Mutant Mudds Review (Nintendo 3DS)
I’ve never been to the development offices over at Renegade Kid, but I have a feeling these guys have a break room packed with Mario gummi snacks, with TV’s hooked up to Nintendo Entertainment Systems, and a PlayChoice 10 sitting over in the corner. These guys must live and breathe old-school, at least from what I can tell with Mutant Mudds, its first downloadable release for the Nintendo 3DS eShop. This game has a lively 8-bit style to it, while integrating the kind of 3D effects in a way that pushes the game forward, rather than serving as a distraction. It truly sets the bar for what downloadable games need to be for the system.

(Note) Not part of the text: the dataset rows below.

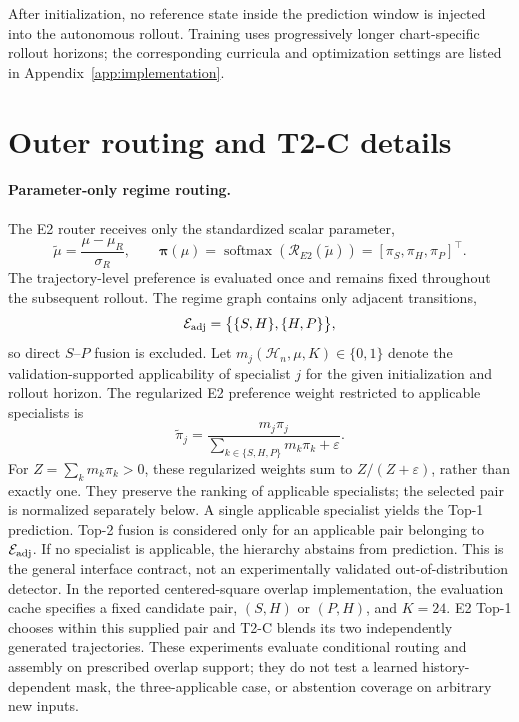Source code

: \documentclass{article}
\providecommand{\DIFaddtex}[1]{{\protect\color{blue} \sf #1}} %
\providecommand{\DIFdeltex}[1]{{\protect\color{red} \scriptsize #1}} %
\providecommand{\DIFaddbegin}{} %
\providecommand{\DIFaddend}{} %
\providecommand{\DIFdelbegin}{} %
\providecommand{\DIFdelend}{} %
\providecommand{\DIFadd}[1]{\texorpdfstring{\DIFaddtex{#1}}{#1}} %
\providecommand{\DIFdel}[1]{\texorpdfstring{\DIFdeltex{#1}}{}} %
\providecommand{\DIFscaledelfig}{0.5}
\newlength{\DIFdelgraphicswidth} %
\newlength{\DIFdelgraphicsheight} %
\providecommand{\DIFaddincludegraphics}[2][]{{\color{blue}\fbox{\DIFOincludegraphics[#1]{#2}}}} %
\providecommand{\DIFdelincludegraphics}[2][]{%
\sbox{\DIFdelgraphicsbox}{\DIFOincludegraphics[#1]{#2}}%
\settoboxwidth{\DIFdelgraphicswidth}{\DIFdelgraphicsbox} %
\settoboxtotalheight{\DIFdelgraphicsheight}{\DIFdelgraphicsbox} %
\scalebox{\DIFscaledelfig}{%
\parbox[b]{\DIFdelgraphicswidth}{\usebox{\DIFdelgraphicsbox}\\[-\baselineskip] \rule{\DIFdelgraphicswidth}{0em}}\llap{\resizebox{\DIFdelgraphicswidth}{\DIFdelgraphicsheight}{%
\setlength{\unitlength}{\DIFdelgraphicswidth}%
\begin{picture}(1,1)%
\thicklines\linethickness{2pt} %
{\color[rgb]{1,0,0}\put(0,0){\framebox(1,1){}}}%
{\color[rgb]{1,0,0}\put(0,0){\line( 1,1){1}}}%
{\color[rgb]{1,0,0}\put(0,1){\line(1,-1){1}}}%
\end{picture}%
}\hspace*{3pt}}} %
} %
\DeclareRobustCommand{\DIFaddbegin}{\DIFOaddbegin \let\includegraphics\DIFaddincludegraphics} %
\DeclareRobustCommand{\DIFaddend}{\DIFOaddend \let\includegraphics\DIFOincludegraphics} %
\DeclareRobustCommand{\DIFdelbegin}{\DIFOdelbegin \let\includegraphics\DIFdelincludegraphics} %
\DeclareRobustCommand{\DIFdelend}{\DIFOaddend \let\includegraphics\DIFOincludegraphics} %
\begin{document}
\DIFaddend After initialization, no reference state inside the prediction window is
injected into the autonomous rollout. Training uses progressively longer
chart-specific rollout horizons; the corresponding curricula and
optimization settings are listed in Appendix~\ref{app:implementation}.

\section{Outer routing and T2-C details}
\label{app:routing}

\paragraph{Parameter-only regime routing.}
The E2 router receives only the standardized scalar parameter,
\begin{equation}
  \widetilde\mu
  =
  \frac{\mu-\mu_R}{\sigma_R},
  \qquad
  \bm\pi(\mu)
  =
  \operatorname{softmax}
  \left(
    \mathcal R_{E2}(\widetilde\mu)
  \right)
  =
  [\pi_S,\pi_H,\pi_P]^\top .
  \label{eq:app_e2_parameter_only}
\end{equation}
The trajectory-level preference is evaluated once and remains fixed
throughout the subsequent rollout. The regime graph contains only adjacent transitions,
\begin{equation}
  \mathcal E_{\rm adj}
  =
  \bigl\{
    \{S,H\},
    \{H,P\}
  \bigr\},
  \label{eq:app_adjacency}
\end{equation}
so direct $S$--$P$ fusion is excluded.
Let
$m_j(\mathcal H_n,\mu,K)\in\{0,1\}$
denote the validation-supported applicability of specialist $j$ for the
given initialization and rollout horizon.
The \DIFaddbegin \DIFadd{regularized }\DIFaddend E2 \DIFdelbegin \DIFdel{preference }\DIFdelend \DIFaddbegin \DIFadd{weight }\DIFaddend restricted to applicable specialists is
\begin{equation}
  \widetilde\pi_j
  =
  \frac{
    m_j\pi_j
  }{
    \sum_{k\in\{S,H,P\}}m_k\pi_k+\varepsilon
  }.
  \label{eq:app_masked_e2}
\end{equation}
\DIFaddbegin \DIFadd{For $Z=\sum_k m_k\pi_k>0$, these regularized weights sum to $Z/(Z+\varepsilon)$, rather than exactly one. They preserve the ranking of applicable specialists; the selected pair is normalized separately below. }\DIFaddend A single applicable specialist yields the Top-1 prediction.
Top-2 fusion is considered only for an applicable pair belonging to
$\mathcal E_{\rm adj}$.
If no specialist is applicable, the hierarchy abstains from prediction. \DIFaddbegin \DIFadd{This is the general interface contract, not an experimentally validated out-of-distribution detector. In the reported centered-square overlap implementation, the evaluation cache specifies a fixed candidate pair, $(S,H)$ or $(P,H)$, and $K=24$. E2 Top-1 chooses within this supplied pair and T2-C blends its two independently generated trajectories. These experiments evaluate conditional routing and assembly on prescribed overlap support; they do not test a learned history-dependent mask, the three-applicable case, or abstention coverage on arbitrary new inputs.
}\DIFaddend 
\end{document}
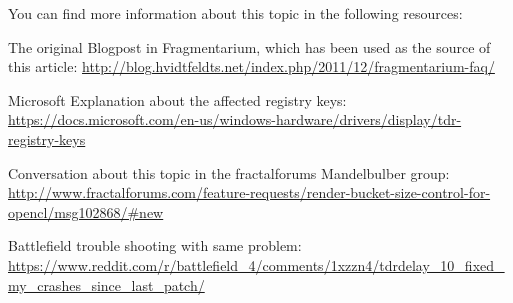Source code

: You can find more information about this topic in the following resources:

The original Blogpost in Fragmentarium, which has been used as the source of this article: \url{http://blog.hvidtfeldts.net/index.php/2011/12/fragmentarium-faq/}

Microsoft Explanation about the affected registry keys: \url{https://docs.microsoft.com/en-us/windows-hardware/drivers/display/tdr-registry-keys}

Conversation about this topic in the fractalforums Mandelbulber group:
\url{http://www.fractalforums.com/feature-requests/render-bucket-size-control-for-opencl/msg102868/#new}

Battlefield trouble shooting with same problem:
\url{https://www.reddit.com/r/battlefield_4/comments/1xzzn4/tdrdelay_10_fixed_my_crashes_since_last_patch/}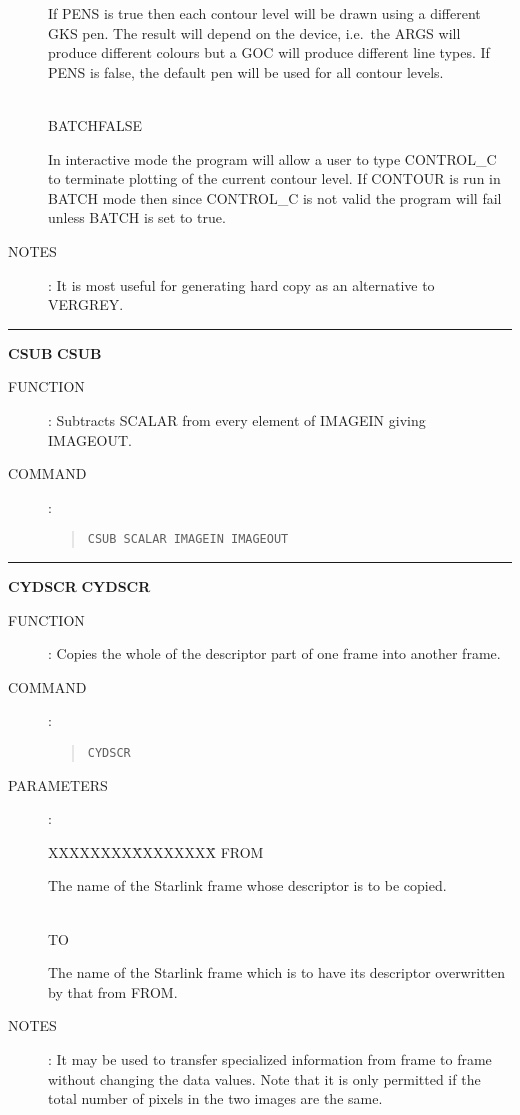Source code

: \begin{description}
\begin{tabbing}
\begin{minipage}[t]{100mm}
If PENS is true then each contour level will be drawn using a different GKS pen.
The result will depend on the device, i.e.\ the ARGS will produce different
colours but a GOC will produce different line types.
If PENS is false, the default pen will be used for all contour levels.
\end{minipage}\\
BATCH\>FALSE\>\begin{minipage}[t]{100mm}
In interactive mode the program will allow a user to type CONTROL\_C to
terminate plotting of the current contour level.
If CONTOUR is run in BATCH mode then since CONTROL\_C is not valid the program
will fail unless BATCH is set to true.
\end{minipage}
\end{tabbing}
\item [NOTES]:
It is most useful for generating hard copy as an alternative to VERGREY.
\end{description}

\goodbreak
\rule{\textwidth}{0.3mm}
{\Large {\bf CSUB} \hfill {\bf CSUB}}
\begin{description}
\item [FUNCTION]:
Subtracts SCALAR from every element of IMAGEIN giving IMAGEOUT.
\item [COMMAND]:
\begin{quote}
{\tt CSUB  SCALAR  IMAGEIN  IMAGEOUT}
\end{quote}
\end{description}

\goodbreak
\rule{\textwidth}{0.3mm}
{\Large {\bf CYDSCR} \hfill {\bf CYDSCR}}
\begin{description}
\item [FUNCTION]:
Copies the whole of the descriptor part of one frame into another frame.
\item [COMMAND]:
\begin{quote}
{\tt CYDSCR}
\end{quote}
\item [PARAMETERS] :
\begin{tabbing}
XXXXXXXX\=XXXXXXXX\=\kill
FROM\>\>\begin{minipage}[t]{100mm}
The name of the Starlink frame whose descriptor is to be copied.
\end{minipage}\\
TO\>\>\begin{minipage}[t]{100mm}
The name of the Starlink frame which is to have its descriptor overwritten by
that from FROM.
\end{minipage}
\end{tabbing}
\item [NOTES]:
It may be used to transfer specialized information from frame to frame without
changing the data values.
Note that it is only permitted if the total number of pixels in the two images
are the same.
\end{description}

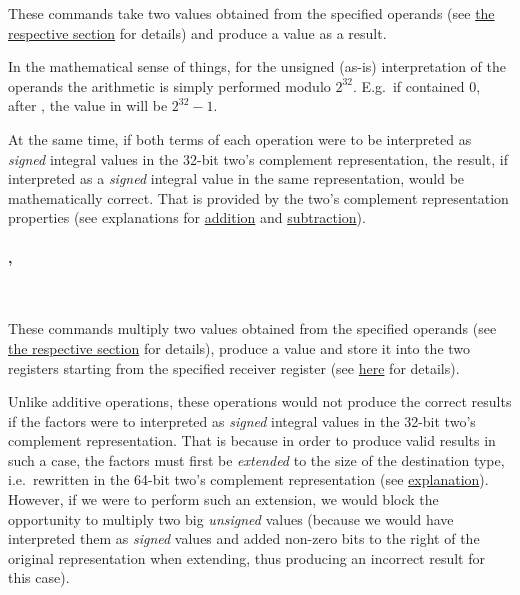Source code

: These commands take two  values obtained from the specified operands
(see \hyperlink{types:twos_complement}{the respective section} for details)
and produce a  value as a result.

In the mathematical sense of things, for the unsigned (as-is) interpretation of
the operands the arithmetic is simply performed modulo $2^{32}$.
E.g.\ if  contained 0, after ,
the value in  will be $2^{32}-1$.

At the same time, if both terms of each operation were to be interpreted as
\textit{signed} integral values in the 32-bit two's complement representation,
the result, if interpreted as a \textit{signed} integral value in the same
representation, would be mathematically correct.
That is provided by the two's complement representation properties
(see explanations for
\href{https://en.wikipedia.org/wiki/Two\%27s_complement#Addition}{addition} and
\href{https://en.wikipedia.org/wiki/Two\%27s_complement#Subtraction}
{subtraction}).

\vspace{-0.35cm}
\paragraph{, }\

These commands multiply two  values obtained from the specified
operands (see \hyperlink{types:twos_complement}{the respective section}
for details), produce a  value and store it into the two registers
starting from the specified receiver register
(see \hyperlink{types:two_words_storage}{here} for details).

Unlike additive operations, these operations would not produce the correct
results if the factors were to interpreted as \textit{signed} integral values
in the 32-bit two's complement representation.
That is because in order to produce valid results in such a case,
the factors must first be \textit{extended} to the size of the destination type,
i.e.\ rewritten in the 64-bit two's complement representation (see
\href{https://en.wikipedia.org/wiki/Two\%27s_complement#Multiplication}
{explanation}).
However, if we were to perform such an extension, we would block the opportunity
to multiply two big \textit{unsigned} values (because we would have interpreted
them as \textit{signed} values and added non-zero bits to the right of
the original representation when extending, thus producing an incorrect result
for this case).

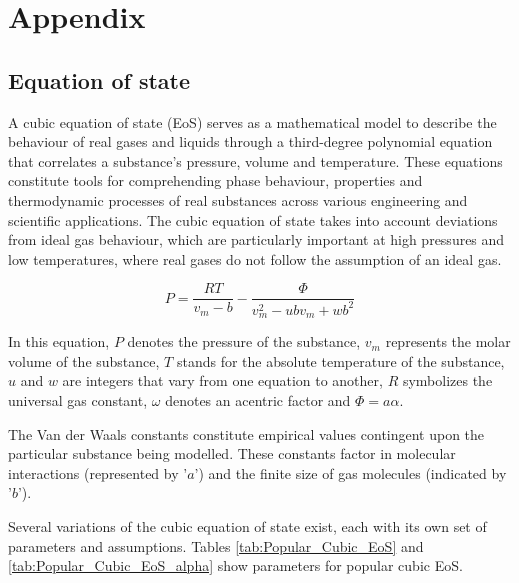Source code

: \documentclass[a4paper,fleqn]{cas-dc}
\begin{document}
\clearpage \appendix \label{appendix}
\section{Appendix} 

\label{CH: Thermodynamic_details}

\subsection{Equation of state} \label{subsubsec: Equation of state}

A cubic equation of state (EoS) serves as a mathematical model to describe the behaviour of real gases and liquids through a third-degree polynomial equation that correlates a substance's pressure, volume and temperature. These equations constitute tools for comprehending phase behaviour, properties and thermodynamic processes of real substances across various engineering and scientific applications. The cubic equation of state takes into account deviations from ideal gas behaviour, which are particularly important at high pressures and low temperatures, where real gases do not follow the assumption of an ideal gas.

{\footnotesize
	\begin{equation}
		P = \frac{RT}{v_m-b} - \frac{\Phi}{v_m^2 - ubv_m + wb^2}
	\end{equation}
}

In this equation, $P$ denotes the pressure of the substance, $v_m$ represents the molar volume of the substance, $T$ stands for the absolute temperature of the substance, $u$ and $w$ are integers that vary from one equation to another, $R$ symbolizes the universal gas constant, $\omega$ denotes an acentric factor and $\Phi=a\alpha$.

The Van der Waals constants constitute empirical values contingent upon the particular substance being modelled. These constants factor in molecular interactions (represented by '$a$') and the finite size of gas molecules (indicated by '$b$'). 

Several variations of the cubic equation of state exist, each with its own set of parameters and assumptions. Tables \ref{tab:Popular_Cubic_EoS} and \ref{tab:Popular_Cubic_EoS_alpha} show parameters for popular cubic EoS.
\end{document}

In the game, the Earth is being overrun by these creatures known as Mudds, little rolling balls of mud that are simply making a mess of things. A young kid by the name of Max sees these as a threat to not only his grandmother, but also the planet, so he grabs his water gear and heads out to eradicate the threat. Of course, battling this evil force is a lot more than he bargained for.
Along with dealing with this army of mudballs, Max will also have to be careful through each stage he runs through. Dangers lurk about, including inexplicably spiked floors that can easily end his turn. Fortunately, along with his trusty water cannon, he can also activate a water-powered jet pack, enabling him to hover for a few extra seconds to reach areas just outside his jumping range. While this is nothing revolutionary in a platforming game (Mario sported the FLUDD in Super Mario Sunshine), Mutant Mudds handles it with utmost precision.
The gameplay is pure old-school fun. Mutant Mudds is all about shooting enemies on the fly while avoiding rocks that jump from the distance and collecting diamonds. There are 100 scattered throughout each stage, and picking them all up enables you to unlock additional rewards, including a higher powered water cannon and a better jetpack. You are limited to only using one power-up at a time, but Renegade Kid probably set it up that way so the game wouldn’t be a total pushover. No biggie.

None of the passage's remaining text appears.